• WHAT IS NEEDED: Using the records below, give again exactly the lines from the line that contains "- 📫 How to reach me: twitter" through the line that contains "https://github.com/Erotemic/git-sync", both ends included, and only those.

• EXERCISE MATERIALS:
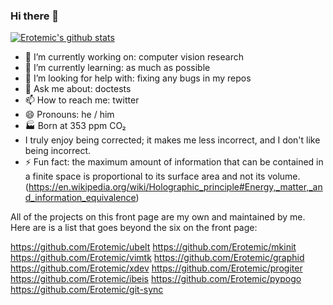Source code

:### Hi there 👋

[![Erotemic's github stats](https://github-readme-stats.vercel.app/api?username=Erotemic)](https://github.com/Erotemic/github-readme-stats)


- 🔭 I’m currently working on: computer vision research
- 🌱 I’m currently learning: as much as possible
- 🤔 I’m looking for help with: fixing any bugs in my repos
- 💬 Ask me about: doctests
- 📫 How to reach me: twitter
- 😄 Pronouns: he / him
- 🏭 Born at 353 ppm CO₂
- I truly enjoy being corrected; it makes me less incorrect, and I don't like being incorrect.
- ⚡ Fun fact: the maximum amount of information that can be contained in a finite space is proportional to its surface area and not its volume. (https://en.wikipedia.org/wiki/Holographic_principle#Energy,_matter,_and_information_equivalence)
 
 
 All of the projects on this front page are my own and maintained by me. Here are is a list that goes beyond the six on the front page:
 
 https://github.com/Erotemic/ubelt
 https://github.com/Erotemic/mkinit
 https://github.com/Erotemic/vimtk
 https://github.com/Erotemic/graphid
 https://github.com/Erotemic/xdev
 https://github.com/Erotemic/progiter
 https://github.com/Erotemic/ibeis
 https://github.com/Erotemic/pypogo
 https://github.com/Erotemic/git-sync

==

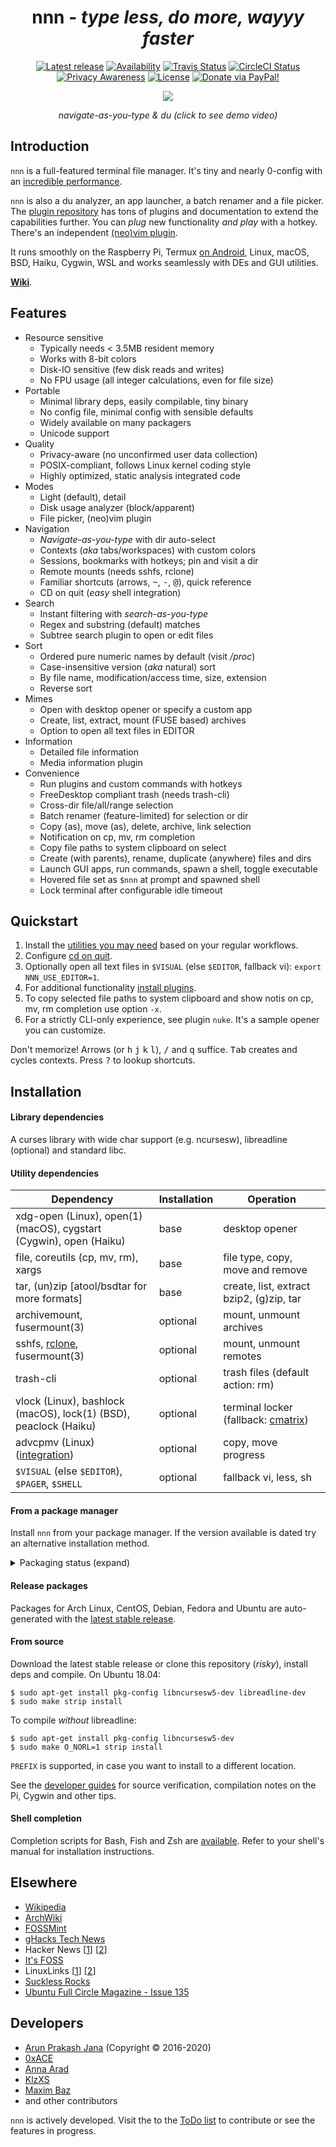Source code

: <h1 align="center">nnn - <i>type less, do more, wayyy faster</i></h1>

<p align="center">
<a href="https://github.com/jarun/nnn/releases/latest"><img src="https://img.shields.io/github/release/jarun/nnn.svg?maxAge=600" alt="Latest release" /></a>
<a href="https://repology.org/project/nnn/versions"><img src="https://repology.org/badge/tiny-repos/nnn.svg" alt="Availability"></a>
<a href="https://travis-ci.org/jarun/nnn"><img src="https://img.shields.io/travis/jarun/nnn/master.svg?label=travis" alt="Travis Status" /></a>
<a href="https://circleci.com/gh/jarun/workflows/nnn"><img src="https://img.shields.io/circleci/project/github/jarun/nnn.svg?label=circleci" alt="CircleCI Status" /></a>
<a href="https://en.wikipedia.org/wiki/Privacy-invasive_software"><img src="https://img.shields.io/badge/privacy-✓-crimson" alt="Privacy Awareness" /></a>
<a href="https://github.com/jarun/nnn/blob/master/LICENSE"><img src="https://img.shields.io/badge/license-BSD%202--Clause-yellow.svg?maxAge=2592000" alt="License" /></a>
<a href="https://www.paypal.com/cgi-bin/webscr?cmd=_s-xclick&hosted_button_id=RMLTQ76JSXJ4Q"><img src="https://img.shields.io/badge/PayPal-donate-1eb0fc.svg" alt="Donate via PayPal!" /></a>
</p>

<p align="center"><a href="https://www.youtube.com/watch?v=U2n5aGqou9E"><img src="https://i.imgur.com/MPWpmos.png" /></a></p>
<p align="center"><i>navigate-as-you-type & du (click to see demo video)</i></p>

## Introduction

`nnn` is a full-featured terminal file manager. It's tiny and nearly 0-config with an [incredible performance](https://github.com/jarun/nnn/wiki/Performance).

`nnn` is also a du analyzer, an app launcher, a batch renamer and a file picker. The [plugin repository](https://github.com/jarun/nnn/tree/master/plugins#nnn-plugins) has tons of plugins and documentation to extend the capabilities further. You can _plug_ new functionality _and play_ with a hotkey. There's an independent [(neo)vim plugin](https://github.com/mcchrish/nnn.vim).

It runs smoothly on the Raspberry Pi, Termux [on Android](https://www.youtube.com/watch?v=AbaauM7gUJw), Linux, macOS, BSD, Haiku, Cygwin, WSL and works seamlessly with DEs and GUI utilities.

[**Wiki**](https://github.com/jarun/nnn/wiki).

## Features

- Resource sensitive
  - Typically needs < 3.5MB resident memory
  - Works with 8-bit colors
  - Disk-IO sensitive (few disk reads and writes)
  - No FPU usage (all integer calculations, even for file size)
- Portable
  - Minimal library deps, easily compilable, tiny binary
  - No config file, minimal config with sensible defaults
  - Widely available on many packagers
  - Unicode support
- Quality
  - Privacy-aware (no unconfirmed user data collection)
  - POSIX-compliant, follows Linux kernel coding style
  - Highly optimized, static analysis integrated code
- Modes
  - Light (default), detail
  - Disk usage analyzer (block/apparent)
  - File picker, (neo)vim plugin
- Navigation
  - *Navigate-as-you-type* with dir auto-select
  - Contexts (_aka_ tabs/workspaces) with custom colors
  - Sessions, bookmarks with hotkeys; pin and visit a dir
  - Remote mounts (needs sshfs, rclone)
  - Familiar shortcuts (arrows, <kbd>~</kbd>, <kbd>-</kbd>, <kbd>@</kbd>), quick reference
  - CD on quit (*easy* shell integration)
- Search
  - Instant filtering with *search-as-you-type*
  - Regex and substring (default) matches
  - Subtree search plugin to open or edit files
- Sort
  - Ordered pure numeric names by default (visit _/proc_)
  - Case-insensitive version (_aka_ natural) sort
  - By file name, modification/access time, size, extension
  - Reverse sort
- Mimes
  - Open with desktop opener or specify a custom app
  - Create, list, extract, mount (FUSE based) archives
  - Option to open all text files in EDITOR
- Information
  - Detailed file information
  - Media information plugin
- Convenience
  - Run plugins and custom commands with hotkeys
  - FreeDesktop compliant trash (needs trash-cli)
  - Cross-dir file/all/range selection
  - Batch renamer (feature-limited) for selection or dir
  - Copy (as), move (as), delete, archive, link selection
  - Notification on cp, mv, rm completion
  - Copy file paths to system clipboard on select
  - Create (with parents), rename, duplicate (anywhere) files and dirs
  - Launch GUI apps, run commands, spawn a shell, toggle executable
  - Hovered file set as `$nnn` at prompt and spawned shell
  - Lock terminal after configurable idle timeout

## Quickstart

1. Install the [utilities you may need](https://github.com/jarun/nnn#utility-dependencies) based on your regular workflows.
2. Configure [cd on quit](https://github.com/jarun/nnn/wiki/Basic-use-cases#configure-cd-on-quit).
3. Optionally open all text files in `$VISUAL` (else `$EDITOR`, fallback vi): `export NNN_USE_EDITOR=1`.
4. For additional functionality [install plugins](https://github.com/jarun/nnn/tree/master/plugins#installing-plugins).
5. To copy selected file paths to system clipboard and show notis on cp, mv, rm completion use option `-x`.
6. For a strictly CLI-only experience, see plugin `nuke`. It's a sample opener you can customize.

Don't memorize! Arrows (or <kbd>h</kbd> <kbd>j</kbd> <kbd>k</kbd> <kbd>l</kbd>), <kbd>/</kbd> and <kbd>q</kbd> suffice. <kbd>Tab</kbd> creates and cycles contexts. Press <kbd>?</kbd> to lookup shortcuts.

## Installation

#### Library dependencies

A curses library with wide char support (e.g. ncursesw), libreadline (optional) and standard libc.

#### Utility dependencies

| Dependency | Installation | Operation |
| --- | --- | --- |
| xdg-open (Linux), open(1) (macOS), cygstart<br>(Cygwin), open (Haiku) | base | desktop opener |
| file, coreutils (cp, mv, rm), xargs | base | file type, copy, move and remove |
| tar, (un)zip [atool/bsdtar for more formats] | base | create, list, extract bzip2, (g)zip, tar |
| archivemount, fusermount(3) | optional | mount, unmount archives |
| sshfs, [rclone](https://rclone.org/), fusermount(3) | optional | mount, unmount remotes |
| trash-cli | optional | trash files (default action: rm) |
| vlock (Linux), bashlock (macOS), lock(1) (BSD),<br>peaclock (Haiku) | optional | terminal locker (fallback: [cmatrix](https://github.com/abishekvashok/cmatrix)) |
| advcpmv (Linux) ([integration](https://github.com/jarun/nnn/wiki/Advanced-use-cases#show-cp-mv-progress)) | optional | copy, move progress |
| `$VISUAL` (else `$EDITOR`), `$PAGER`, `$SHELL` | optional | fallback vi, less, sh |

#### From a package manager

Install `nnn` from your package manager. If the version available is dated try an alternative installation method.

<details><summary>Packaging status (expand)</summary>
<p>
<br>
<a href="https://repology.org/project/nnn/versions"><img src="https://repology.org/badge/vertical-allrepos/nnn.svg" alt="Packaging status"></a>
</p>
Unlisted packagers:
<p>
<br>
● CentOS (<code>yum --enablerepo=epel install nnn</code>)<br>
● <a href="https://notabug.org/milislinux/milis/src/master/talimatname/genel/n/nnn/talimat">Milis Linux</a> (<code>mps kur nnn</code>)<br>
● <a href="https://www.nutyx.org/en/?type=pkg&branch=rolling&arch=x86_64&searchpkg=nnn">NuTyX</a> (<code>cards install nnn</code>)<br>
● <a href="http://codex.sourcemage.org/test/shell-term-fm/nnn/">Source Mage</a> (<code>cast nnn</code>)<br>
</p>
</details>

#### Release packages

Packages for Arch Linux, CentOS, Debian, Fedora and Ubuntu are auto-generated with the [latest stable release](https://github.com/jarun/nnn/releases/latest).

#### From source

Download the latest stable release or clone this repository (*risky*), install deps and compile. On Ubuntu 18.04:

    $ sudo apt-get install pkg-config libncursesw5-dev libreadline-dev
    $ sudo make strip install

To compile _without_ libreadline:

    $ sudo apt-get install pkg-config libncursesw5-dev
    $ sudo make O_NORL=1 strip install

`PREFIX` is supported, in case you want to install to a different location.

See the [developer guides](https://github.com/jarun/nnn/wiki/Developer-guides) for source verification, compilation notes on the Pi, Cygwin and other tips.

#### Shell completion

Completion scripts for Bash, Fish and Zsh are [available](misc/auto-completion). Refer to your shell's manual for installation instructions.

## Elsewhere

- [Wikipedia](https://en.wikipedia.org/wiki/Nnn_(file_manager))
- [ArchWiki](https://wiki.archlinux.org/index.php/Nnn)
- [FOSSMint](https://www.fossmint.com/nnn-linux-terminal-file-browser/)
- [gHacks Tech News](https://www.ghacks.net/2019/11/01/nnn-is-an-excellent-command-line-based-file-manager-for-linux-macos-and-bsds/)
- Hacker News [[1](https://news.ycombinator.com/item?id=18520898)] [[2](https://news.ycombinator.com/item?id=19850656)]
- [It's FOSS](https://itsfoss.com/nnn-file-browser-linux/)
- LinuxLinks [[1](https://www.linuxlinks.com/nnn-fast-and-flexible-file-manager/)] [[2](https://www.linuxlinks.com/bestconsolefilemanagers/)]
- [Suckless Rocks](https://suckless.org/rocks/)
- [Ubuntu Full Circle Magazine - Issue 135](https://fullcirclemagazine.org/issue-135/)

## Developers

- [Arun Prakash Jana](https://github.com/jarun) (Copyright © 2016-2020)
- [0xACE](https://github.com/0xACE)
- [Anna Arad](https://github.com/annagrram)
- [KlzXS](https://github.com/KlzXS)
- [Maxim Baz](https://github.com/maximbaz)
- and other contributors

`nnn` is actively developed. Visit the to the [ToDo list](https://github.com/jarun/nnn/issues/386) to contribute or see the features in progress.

• SOLUTION TO THE PROBLEM:
- 📫 How to reach me: twitter
- 😄 Pronouns: he / him
- 🏭 Born at 353 ppm CO₂
- I truly enjoy being corrected; it makes me less incorrect, and I don't like being incorrect.
- ⚡ Fun fact: the maximum amount of information that can be contained in a finite space is proportional to its surface area and not its volume. (https://en.wikipedia.org/wiki/Holographic_principle#Energy,_matter,_and_information_equivalence)
 
 
 All of the projects on this front page are my own and maintained by me. Here are is a list that goes beyond the six on the front page:
 
 https://github.com/Erotemic/ubelt
 https://github.com/Erotemic/mkinit
 https://github.com/Erotemic/vimtk
 https://github.com/Erotemic/graphid
 https://github.com/Erotemic/xdev
 https://github.com/Erotemic/progiter
 https://github.com/Erotemic/ibeis
 https://github.com/Erotemic/pypogo
 https://github.com/Erotemic/git-sync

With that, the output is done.